As enjoyable as it is to watch The Monarch and 21 in action, their fun derives from the transgressive thrill of getting one over on the Guild – and, by extension, over Dr. Mrs. The Monarch. Although he expresses reservations about disappointing the spouse who forgave his last, untimely appearance in the city and remained willing to leverage her position on his behalf, The Monarch continues to allow his obsession to cloud his judgement and poison his marriage. If he can’t wait for these competing passions to be anything other than mutually exclusive, he’s going to find himself with a lot of free time to consider the road not taken.

You had me at “manspawn.”
You had me at “manspawn.”

ODDS AND ENDS

  • Sympathetic Kitten Watch: Please still be alive, please still be alive, please still be alive….
  • Last week’s nanobots would be a perfectly cromulent submission for Science Now.

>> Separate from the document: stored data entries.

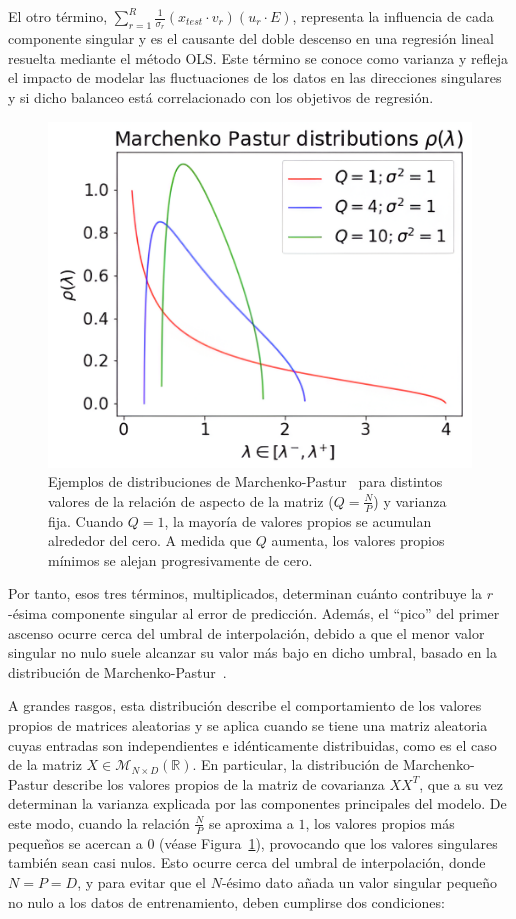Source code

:El otro término, $\sum_{r=1}^{R}\frac{1}{\sigma_r}(x_{test} \cdot v_r)(u_r \cdot E)$, representa la influencia de cada componente singular y es el causante del doble descenso en una regresión lineal resuelta mediante el método OLS. Este término se conoce como varianza y refleja el impacto de modelar las fluctuaciones de los datos en las direcciones singulares y si dicho balanceo está correlacionado con los objetivos de regresión.\newline

\begin{figure}[h]
    \centering
    \includegraphics[width=0.6\linewidth]{img/marchenku-pastor.png}
    \caption[Ejemplos de distribuciones de Marchenko-Pastur~\cite{Charles2018}.]{Ejemplos de distribuciones de Marchenko-Pastur~\cite{Charles2018} para distintos valores de la relación de aspecto de la matriz ($Q = \frac{N}{P}$) y varianza fija. Cuando $Q = 1$, la mayoría de valores propios se acumulan alrededor del cero. A medida que $Q$ aumenta, los valores propios mínimos se alejan progresivamente de cero.}\label{fig:marchenkopastur}
\end{figure}

Por tanto, esos tres términos, multiplicados, determinan cuánto contribuye la $r$-ésima componente singular al error de predicción. Además, el ``pico'' del primer ascenso ocurre cerca del umbral de interpolación, debido a que el menor valor singular no nulo suele alcanzar su valor más bajo en dicho umbral, basado en la distribución de Marchenko-Pastur~\cite{Marchenko1967}.\newline

A grandes rasgos, esta distribución describe el comportamiento de los valores propios de matrices aleatorias y se aplica cuando se tiene una matriz aleatoria cuyas entradas son independientes e idénticamente distribuidas, como es el caso de la matriz $X \in \mathcal{M}_{N \times D}(\mathbb{R})$. En particular, la distribución de Marchenko-Pastur describe los valores propios de la matriz de covarianza $XX^{T}$, que a su vez determinan la varianza explicada por las componentes principales del modelo. De este modo, cuando la relación $\frac{N}{P}$ se aproxima a $1$, los valores propios más pequeños se acercan a $0$ (véase Figura~\ref{fig:marchenkopastur}), provocando que los valores singulares también sean casi nulos. Esto ocurre cerca del umbral de interpolación, donde $N = P = D$, y para evitar que el $N$-ésimo dato añada un valor singular pequeño no nulo a los datos de entrenamiento, deben cumplirse dos condiciones: 

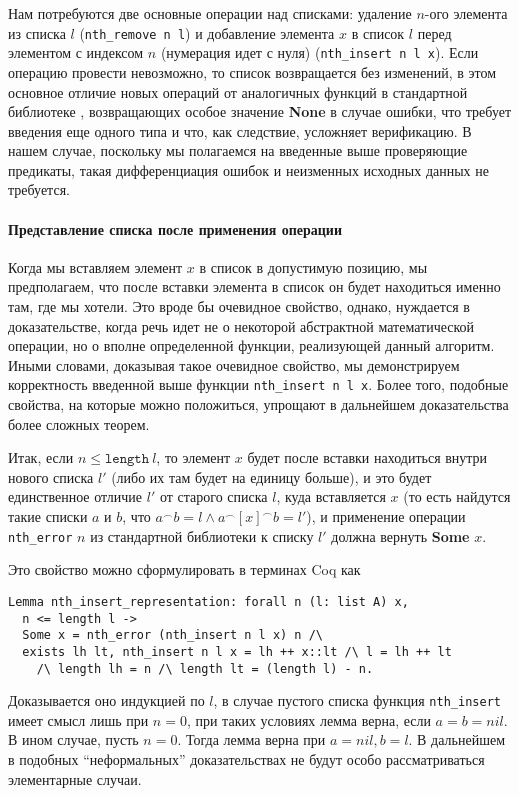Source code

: Нам потребуются две основные операции над списками: удаление $n$-ого элемента из списка $l$ (\texttt{nth\_remove n l}) и добавление элемента $x$ в список $l$ перед элементом с индексом $n$ (нумерация идет с нуля) (\texttt{nth\_insert n l x}). Если операцию провести невозможно, то список возвращается без изменений, в этом основное отличие новых операций от аналогичных функций в стандартной библиотеке \tcoq, возвращающих особое значение \textbf{None} в случае ошибки, что требует введения еще одного типа и что, как следствие, усложняет верификацию. В нашем случае, поскольку мы полагаемся на введенные выше проверяющие предикаты, такая дифференциация ошибок и неизменных исходных данных не требуется.

\paragraph{Представление списка после применения операции} Когда мы вставляем элемент $x$ в список в допустимую позицию, мы предполагаем, что после вставки элемента в список он будет находиться именно там, где мы хотели. Это вроде бы очевидное свойство, однако, нуждается в доказательстве, когда речь идет не о некоторой абстрактной математической операции, но о вполне определенной функции, реализующей данный алгоритм. Иными словами, доказывая такое очевидное свойство, мы демонстрируем корректность введенной выше функции \texttt{nth\_insert n l x}. Более того, подобные свойства, на которые можно положиться, упрощают в дальнейшем доказательства более сложных теорем.

Итак, если $n \leq \texttt{length}\ l$, то элемент $x$ будет после вставки находиться внутри нового списка $l'$ (либо их там будет на единицу больше), и это будет единственное отличие $l'$ от старого списка $l$, куда вставляется $x$ (то есть найдутся такие списки $a$ и $b$, что $a^\frown  b = l \wedge a^\frown [x]^\frown b = l'$),  и применение операции \texttt{nth\_error} $n$ из стандартной библиотеки к списку $l'$ должна вернуть \textbf{Some} $x$.

Это свойство можно сформулировать в терминах Coq как
\begin{lstlisting}
Lemma nth_insert_representation: forall n (l: list A) x,
  n <= length l ->
  Some x = nth_error (nth_insert n l x) n /\
  exists lh lt, nth_insert n l x = lh ++ x::lt /\ l = lh ++ lt
    /\ length lh = n /\ length lt = (length l) - n.
 \end{lstlisting}

Доказывается оно индукцией по $l$, в случае пустого списка функция \texttt{nth\_insert} имеет смысл лишь при $n = 0$, при таких условиях лемма верна, если $a = b = nil$. В ином случае, пусть $n = 0$. Тогда лемма верна при $a = nil, b = l$. В дальнейшем в подобных ``неформальных''  доказательствах не будут особо рассматриваться элементарные случаи.

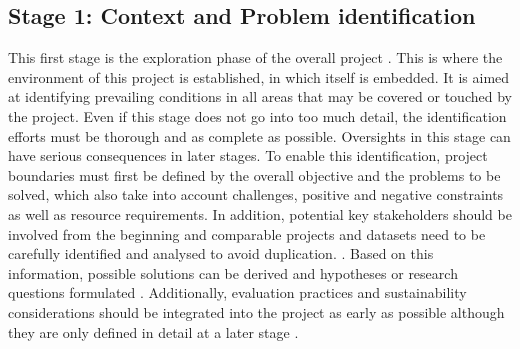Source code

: \subsection{Stage 1: Context and Problem identification}
This first stage is the exploration phase of the overall project \autocite{citizenscience.govBasicStepsYour}. This is where the environment of this project is established, in which itself is embedded. It is aimed at identifying prevailing conditions in all areas that may be covered or touched by the project. Even if this stage does not go into too much detail, the identification efforts must be thorough and as complete as possible. Oversights in this stage can have serious consequences in later stages. To enable this identification, project boundaries must first be defined by the overall objective and the problems to be solved, which also take into account challenges, positive and negative constraints as well as resource requirements. In addition, potential key stakeholders should be involved from the beginning and comparable projects and datasets need to be carefully identified and analysed to avoid duplication. \autocite{citizenscience.govBasicStepsYour,fraislCitizenScienceEnvironmental2022,minkmanCitizenScienceWater2015}. Based on this information, possible solutions can be derived and hypotheses or research questions formulated \autocite{fraislCitizenScienceEnvironmental2022, silvertownNewDawnCitizen2009}. Additionally, evaluation practices and sustainability considerations should be integrated into the project as early as possible although they are only defined in detail at a later stage \autocite{fraislCitizenScienceEnvironmental2022}.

That they didn’t warrant consideration is mystifying at best.
  • Rubidium chloride would explain why the breakfast burritos leave White and Billy so happy.
  • Warriana’s mythological references square nicely with the show’s penchant for mining old media for jokes. She’s even more of an anachronism than the other characters, but she seems a little more adept at navigating the world in spite – or perhaps because – of this.
  • What happened at the last meeting of the Council of Still-Not-Quite-Thirteen? Inquiring minds want to know!
  • This is an aspergillum. Surely I’m not the only Catholic school kid who survived long Masses by mentally filling them with paint.
  • This week, in real-world references: Jill St. John, Stella Stevens, VTR tape, and what happened to Warriana’s right breast.